Given information START

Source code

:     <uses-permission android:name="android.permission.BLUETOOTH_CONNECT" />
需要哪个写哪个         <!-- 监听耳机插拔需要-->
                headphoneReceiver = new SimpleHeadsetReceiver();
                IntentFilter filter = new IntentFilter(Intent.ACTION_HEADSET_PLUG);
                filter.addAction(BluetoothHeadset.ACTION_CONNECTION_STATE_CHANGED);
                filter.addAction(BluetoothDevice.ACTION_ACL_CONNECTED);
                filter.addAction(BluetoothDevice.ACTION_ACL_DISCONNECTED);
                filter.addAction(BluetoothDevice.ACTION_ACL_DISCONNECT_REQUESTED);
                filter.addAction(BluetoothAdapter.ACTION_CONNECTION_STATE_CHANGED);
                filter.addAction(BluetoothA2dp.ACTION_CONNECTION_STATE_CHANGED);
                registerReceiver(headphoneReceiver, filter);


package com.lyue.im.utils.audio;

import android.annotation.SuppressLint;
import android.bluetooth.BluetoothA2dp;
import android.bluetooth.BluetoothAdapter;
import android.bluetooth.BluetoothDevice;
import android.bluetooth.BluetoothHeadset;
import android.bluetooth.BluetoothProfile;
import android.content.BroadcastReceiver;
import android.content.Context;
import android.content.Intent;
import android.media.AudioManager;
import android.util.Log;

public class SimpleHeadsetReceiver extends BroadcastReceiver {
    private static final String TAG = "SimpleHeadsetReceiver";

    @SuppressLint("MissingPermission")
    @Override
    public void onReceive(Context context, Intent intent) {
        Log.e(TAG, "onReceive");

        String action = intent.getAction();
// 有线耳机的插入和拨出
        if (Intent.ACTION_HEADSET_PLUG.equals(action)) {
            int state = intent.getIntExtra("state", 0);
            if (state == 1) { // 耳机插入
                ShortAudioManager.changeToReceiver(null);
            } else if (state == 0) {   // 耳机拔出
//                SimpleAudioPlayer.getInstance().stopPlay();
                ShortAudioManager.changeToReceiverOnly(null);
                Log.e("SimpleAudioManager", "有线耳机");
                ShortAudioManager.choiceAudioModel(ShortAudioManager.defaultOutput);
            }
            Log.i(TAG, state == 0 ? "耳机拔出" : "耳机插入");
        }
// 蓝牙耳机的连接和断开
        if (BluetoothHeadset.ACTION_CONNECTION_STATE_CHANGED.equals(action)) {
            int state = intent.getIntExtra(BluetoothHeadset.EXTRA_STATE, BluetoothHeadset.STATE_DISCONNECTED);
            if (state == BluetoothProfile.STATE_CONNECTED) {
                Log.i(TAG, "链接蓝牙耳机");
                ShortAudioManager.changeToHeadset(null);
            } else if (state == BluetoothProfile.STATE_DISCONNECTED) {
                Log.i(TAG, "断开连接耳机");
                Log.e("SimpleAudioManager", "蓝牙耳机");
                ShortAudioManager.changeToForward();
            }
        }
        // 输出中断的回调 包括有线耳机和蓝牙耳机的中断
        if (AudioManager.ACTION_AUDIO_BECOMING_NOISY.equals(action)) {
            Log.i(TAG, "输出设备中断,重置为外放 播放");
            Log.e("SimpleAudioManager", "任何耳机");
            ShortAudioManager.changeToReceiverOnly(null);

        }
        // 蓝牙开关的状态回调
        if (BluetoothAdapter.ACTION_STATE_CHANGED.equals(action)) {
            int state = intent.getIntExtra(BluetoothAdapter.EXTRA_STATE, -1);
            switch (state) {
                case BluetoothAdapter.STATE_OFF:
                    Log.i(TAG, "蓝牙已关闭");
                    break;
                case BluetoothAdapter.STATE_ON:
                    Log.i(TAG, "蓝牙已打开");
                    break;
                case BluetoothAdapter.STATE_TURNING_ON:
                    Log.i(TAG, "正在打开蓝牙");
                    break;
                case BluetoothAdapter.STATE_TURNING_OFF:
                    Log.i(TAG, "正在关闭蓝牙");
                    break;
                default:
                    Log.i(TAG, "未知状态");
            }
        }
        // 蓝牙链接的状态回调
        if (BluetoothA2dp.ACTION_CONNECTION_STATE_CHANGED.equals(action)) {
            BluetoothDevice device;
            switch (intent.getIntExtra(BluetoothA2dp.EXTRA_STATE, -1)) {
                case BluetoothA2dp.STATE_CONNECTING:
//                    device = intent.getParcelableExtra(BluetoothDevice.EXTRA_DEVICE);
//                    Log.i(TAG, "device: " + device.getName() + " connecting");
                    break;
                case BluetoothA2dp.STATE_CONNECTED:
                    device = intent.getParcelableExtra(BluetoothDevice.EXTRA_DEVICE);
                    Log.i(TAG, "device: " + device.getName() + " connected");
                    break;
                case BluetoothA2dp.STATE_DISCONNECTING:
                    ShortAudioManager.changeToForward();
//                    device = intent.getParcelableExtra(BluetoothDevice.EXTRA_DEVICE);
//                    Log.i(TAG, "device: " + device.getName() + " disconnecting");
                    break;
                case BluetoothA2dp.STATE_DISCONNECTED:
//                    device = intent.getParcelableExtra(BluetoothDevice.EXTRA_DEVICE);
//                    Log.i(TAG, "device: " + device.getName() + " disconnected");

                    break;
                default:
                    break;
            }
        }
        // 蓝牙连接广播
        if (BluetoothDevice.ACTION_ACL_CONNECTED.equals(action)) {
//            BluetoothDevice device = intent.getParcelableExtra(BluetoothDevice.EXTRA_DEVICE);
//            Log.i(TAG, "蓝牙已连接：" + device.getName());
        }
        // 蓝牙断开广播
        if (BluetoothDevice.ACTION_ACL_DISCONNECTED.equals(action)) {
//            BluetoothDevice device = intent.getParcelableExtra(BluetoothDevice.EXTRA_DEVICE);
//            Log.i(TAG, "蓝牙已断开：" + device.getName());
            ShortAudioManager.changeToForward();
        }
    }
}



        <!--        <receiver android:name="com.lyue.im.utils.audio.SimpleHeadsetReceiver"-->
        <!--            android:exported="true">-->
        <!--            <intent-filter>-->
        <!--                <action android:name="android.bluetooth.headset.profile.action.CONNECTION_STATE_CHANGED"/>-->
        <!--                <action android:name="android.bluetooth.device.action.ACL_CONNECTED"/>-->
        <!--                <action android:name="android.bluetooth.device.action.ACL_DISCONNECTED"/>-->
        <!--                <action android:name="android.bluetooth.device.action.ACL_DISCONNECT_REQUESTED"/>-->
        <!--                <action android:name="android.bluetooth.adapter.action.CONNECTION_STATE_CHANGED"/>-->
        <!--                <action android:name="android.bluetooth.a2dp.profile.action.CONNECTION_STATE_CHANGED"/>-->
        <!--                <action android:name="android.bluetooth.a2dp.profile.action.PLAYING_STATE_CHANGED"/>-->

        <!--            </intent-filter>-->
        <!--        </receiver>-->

Given information END

### Try it
Going through the entries above, count the lines with the word "String". Give only the result.

### Completed task
2